A city bylaw officer puts yellow caution tape on a public bench on April 8, 2020

The city’s enforcement around pandemic restrictions in Toronto parks last spring was confusing, unfair and, in at least two cases, racist, the city’s ombudsman has found.

In a report published on July 9, Toronto Ombudsman Susan Opler wrote that city hall’s communication around park rules during the first-wave lockdown was “fragmented, confusing, and in some cases, inconsistent.”

It also includes summaries of the results of two separate investigations that found bylaw officers racially profiled Black people in parks – including an incident in Centennial Park that went viral last June – which the city has never made public.
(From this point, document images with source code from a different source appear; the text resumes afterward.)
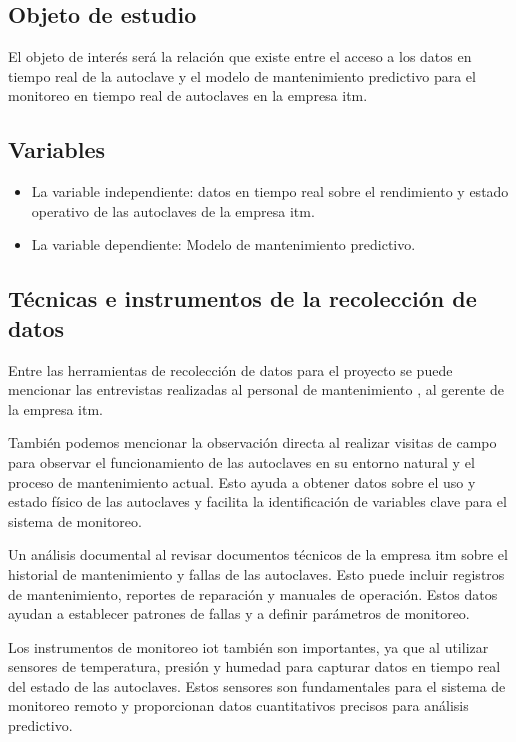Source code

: \subsection{Objeto de estudio}
El objeto de interés será la relación que existe entre el acceso a los datos en tiempo real de la autoclave y el modelo de mantenimiento predictivo para el monitoreo en tiempo real de autoclaves en la empresa \acrshort{itm}. 

\subsection{Variables}
\begin{itemize}
    \item La variable independiente: datos en tiempo real sobre el rendimiento y estado operativo de las autoclaves de la empresa \acrshort{itm}.
   
    
    \item La variable dependiente: Modelo de mantenimiento predictivo.
    
\end{itemize}

\subsection{Técnicas e instrumentos de la recolección de datos}
Entre las herramientas de recolección de datos para el proyecto se puede mencionar las entrevistas realizadas al personal de mantenimiento , al gerente de la empresa \acrshort{itm}.

También podemos mencionar la observación directa al realizar visitas de campo para observar el funcionamiento de las autoclaves en su entorno natural y el proceso de mantenimiento actual. Esto ayuda a obtener datos sobre el uso y estado físico de las autoclaves y facilita la identificación de variables clave para el sistema de monitoreo.

Un análisis documental al revisar documentos técnicos de la empresa \acrshort{itm} sobre el historial de mantenimiento y fallas de las autoclaves. Esto puede incluir registros de mantenimiento, reportes de reparación y manuales de operación. Estos datos ayudan a establecer patrones de fallas y a definir parámetros de monitoreo.

Los instrumentos de monitoreo \acrshort{iot} también son importantes, ya que al utilizar sensores de temperatura, presión y humedad para capturar datos en tiempo real del estado de las autoclaves. Estos sensores son fundamentales para el sistema de monitoreo remoto y proporcionan datos cuantitativos precisos para análisis predictivo.


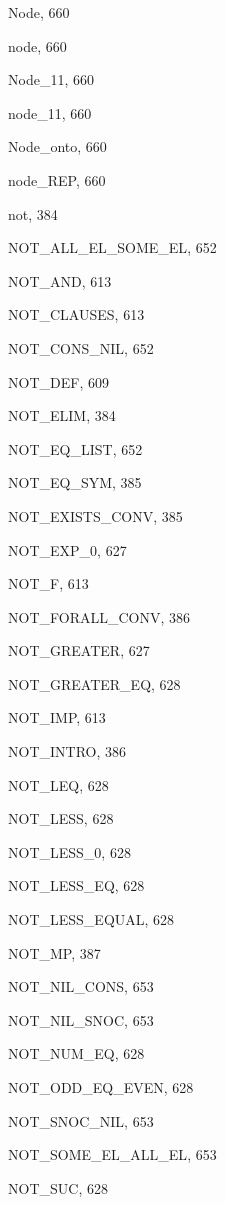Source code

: \begin{theindex}
  \item {\ptt Node}, 660
  \item {\ptt node}, 660
  \item {\ptt Node\_11}, 660
  \item {\ptt node\_11}, 660
  \item {\ptt Node\_onto}, 660
  \item {\ptt node\_REP}, 660
  \item {\ptt not}, 384
  \item {\ptt NOT\_ALL\_EL\_SOME\_EL}, 652
  \item {\ptt NOT\_AND}, 613
  \item {\ptt NOT\_CLAUSES}, 613
  \item {\ptt NOT\_CONS\_NIL}, 652
  \item {\ptt NOT\_DEF}, 609
  \item {\ptt NOT\_ELIM}, 384
  \item {\ptt NOT\_EQ\_LIST}, 652
  \item {\ptt NOT\_EQ\_SYM}, 385
  \item {\ptt NOT\_EXISTS\_CONV}, 385
  \item {\ptt NOT\_EXP\_0}, 627
  \item {\ptt NOT\_F}, 613
  \item {\ptt NOT\_FORALL\_CONV}, 386
  \item {\ptt NOT\_GREATER}, 627
  \item {\ptt NOT\_GREATER\_EQ}, 628
  \item {\ptt NOT\_IMP}, 613
  \item {\ptt NOT\_INTRO}, 386
  \item {\ptt NOT\_LEQ}, 628
  \item {\ptt NOT\_LESS}, 628
  \item {\ptt NOT\_LESS\_0}, 628
  \item {\ptt NOT\_LESS\_EQ}, 628
  \item {\ptt NOT\_LESS\_EQUAL}, 628
  \item {\ptt NOT\_MP}, 387
  \item {\ptt NOT\_NIL\_CONS}, 653
  \item {\ptt NOT\_NIL\_SNOC}, 653
  \item {\ptt NOT\_NUM\_EQ}, 628
  \item {\ptt NOT\_ODD\_EQ\_EVEN}, 628
  \item {\ptt NOT\_SNOC\_NIL}, 653
  \item {\ptt NOT\_SOME\_EL\_ALL\_EL}, 653
  \item {\ptt NOT\_SUC}, 628

\end{theindex}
The report covers a six-week period at the height of the first-wave lockdown from April 2 to May 15. Opler makes several recommendations, including 14 “systemic” actions the city can take to improve parks enforcement, including scrapping a “zero tolerance” directive that led to confusion among city staff and park-goers alike.

“I deeply appreciate everything staff at the City of Toronto have done to keep people safe during this pandemic,” Opler said in a statement. “Their efforts have been heroic, especially early on, when circumstances and provincial directions changed almost daily. But how the city communicated the rules about park use, how it trained bylaw enforcement officers to enforce them and how it communicated ticket dispute options created a climate of unfairness that affected everyone who wanted to use Toronto parks.”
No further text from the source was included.